Beginning with the line that includes "These findings delineate" and ending with the last line of the listing below, write out each line exactly, with no other output.
Start of Source data
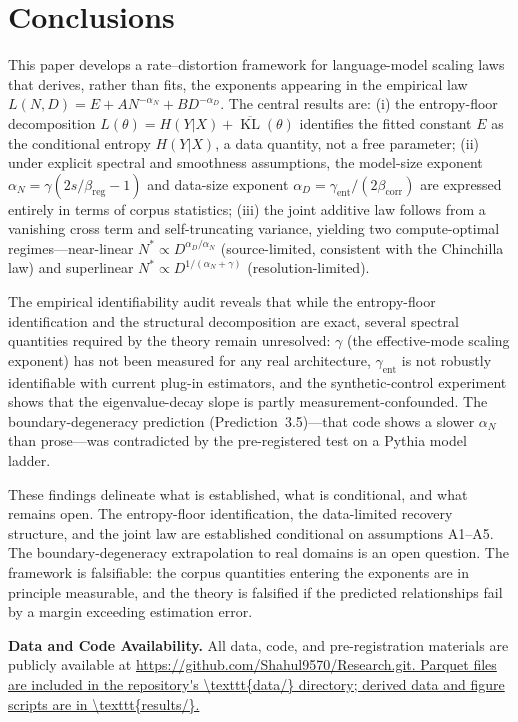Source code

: \documentclass[entropy,article,submit,moreauthors,pdftex]{mdpi}
\newcommand{\KL}{\operatorname{KL}}
\begin{document}
\section{Conclusions}
\label{sec:conclusions}

This paper develops a rate--distortion framework for language-model scaling laws that derives, rather than fits, the exponents appearing in the empirical law $L(N,D) = E + A N^{-\alpha_N} + B D^{-\alpha_D}$. The central results are: (i) the entropy-floor decomposition $L(\theta) = H(Y|X) + \overline{\KL}(\theta)$ identifies the fitted constant $E$ as the conditional entropy $H(Y|X)$, a data quantity, not a free parameter; (ii) under explicit spectral and smoothness assumptions, the model-size exponent $\alpha_N = \gamma(2s/\beta_{\mathrm{reg}}-1)$ and data-size exponent $\alpha_D = \gamma_{\mathrm{ent}}/(2\beta_{\mathrm{corr}})$ are expressed entirely in terms of corpus statistics; (iii) the joint additive law follows from a vanishing cross term and self-truncating variance, yielding two compute-optimal regimes---near-linear $N^*\propto D^{\alpha_D/\alpha_N}$ (source-limited, consistent with the Chinchilla law) and superlinear $N^*\propto D^{1/(\alpha_N+\gamma)}$ (resolution-limited).

The empirical identifiability audit reveals that while the entropy-floor identification and the structural decomposition are exact, several spectral quantities required by the theory remain unresolved: $\gamma$ (the effective-mode scaling exponent) has not been measured for any real architecture, $\gamma_{\mathrm{ent}}$ is not robustly identifiable with current plug-in estimators, and the synthetic-control experiment shows that the eigenvalue-decay slope is partly measurement-confounded. The boundary-degeneracy prediction (Prediction~3.5)---that code shows a slower $\alpha_N$ than prose---was contradicted by the pre-registered test on a Pythia model ladder.

These findings delineate what is established, what is conditional, and what remains open. The entropy-floor identification, the data-limited recovery structure, and the joint law are established conditional on assumptions A1--A5. The boundary-degeneracy extrapolation to real domains is an open question. The framework is falsifiable: the corpus quantities entering the exponents are in principle measurable, and the theory is falsified if the predicted relationships fail by a margin exceeding estimation error.


\noindent\textbf{Data and Code Availability.} All data, code, and pre-registration materials are publicly available at \url{https://github.com/Shahul9570/Research.git. Parquet files are included in the repository's \texttt{data/} directory; derived data and figure scripts are in \texttt{results/}.}
\end{document}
End of Source data
**Solved problem:**
These findings delineate what is established, what is conditional, and what remains open. The entropy-floor identification, the data-limited recovery structure, and the joint law are established conditional on assumptions A1--A5. The boundary-degeneracy extrapolation to real domains is an open question. The framework is falsifiable: the corpus quantities entering the exponents are in principle measurable, and the theory is falsified if the predicted relationships fail by a margin exceeding estimation error.


\noindent\textbf{Data and Code Availability.} All data, code, and pre-registration materials are publicly available at \url{https://github.com/Shahul9570/Research.git. Parquet files are included in the repository's \texttt{data/} directory; derived data and figure scripts are in \texttt{results/}.}
\end{document}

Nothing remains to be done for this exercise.